## Instructions to follow
Lines before the one with "5. Login Page: For" are left out; return that line and all that follow it, exactly, through the end of the data.

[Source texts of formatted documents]
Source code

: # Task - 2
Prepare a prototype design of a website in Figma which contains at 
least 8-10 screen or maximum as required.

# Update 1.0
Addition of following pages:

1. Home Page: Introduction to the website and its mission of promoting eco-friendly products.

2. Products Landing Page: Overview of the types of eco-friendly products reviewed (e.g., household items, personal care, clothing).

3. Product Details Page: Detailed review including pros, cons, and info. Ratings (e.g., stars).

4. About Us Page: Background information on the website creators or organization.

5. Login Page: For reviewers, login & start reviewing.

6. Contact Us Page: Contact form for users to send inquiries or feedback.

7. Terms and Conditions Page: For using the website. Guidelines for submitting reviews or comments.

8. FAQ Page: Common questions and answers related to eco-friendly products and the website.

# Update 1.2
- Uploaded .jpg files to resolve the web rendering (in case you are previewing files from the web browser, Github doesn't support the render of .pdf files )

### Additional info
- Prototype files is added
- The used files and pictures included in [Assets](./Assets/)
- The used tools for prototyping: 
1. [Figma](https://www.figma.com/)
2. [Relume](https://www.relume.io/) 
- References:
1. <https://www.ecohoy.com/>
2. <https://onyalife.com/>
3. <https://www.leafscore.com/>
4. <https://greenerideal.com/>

## Answer to this exercise
5. Login Page: For reviewers, login & start reviewing.

6. Contact Us Page: Contact form for users to send inquiries or feedback.

7. Terms and Conditions Page: For using the website. Guidelines for submitting reviews or comments.

8. FAQ Page: Common questions and answers related to eco-friendly products and the website.

# Update 1.2
- Uploaded .jpg files to resolve the web rendering (in case you are previewing files from the web browser, Github doesn't support the render of .pdf files )

### Additional info
- Prototype files is added
- The used files and pictures included in [Assets](./Assets/)
- The used tools for prototyping: 
1. [Figma](https://www.figma.com/)
2. [Relume](https://www.relume.io/) 
- References:
1. <https://www.ecohoy.com/>
2. <https://onyalife.com/>
3. <https://www.leafscore.com/>
4. <https://greenerideal.com/>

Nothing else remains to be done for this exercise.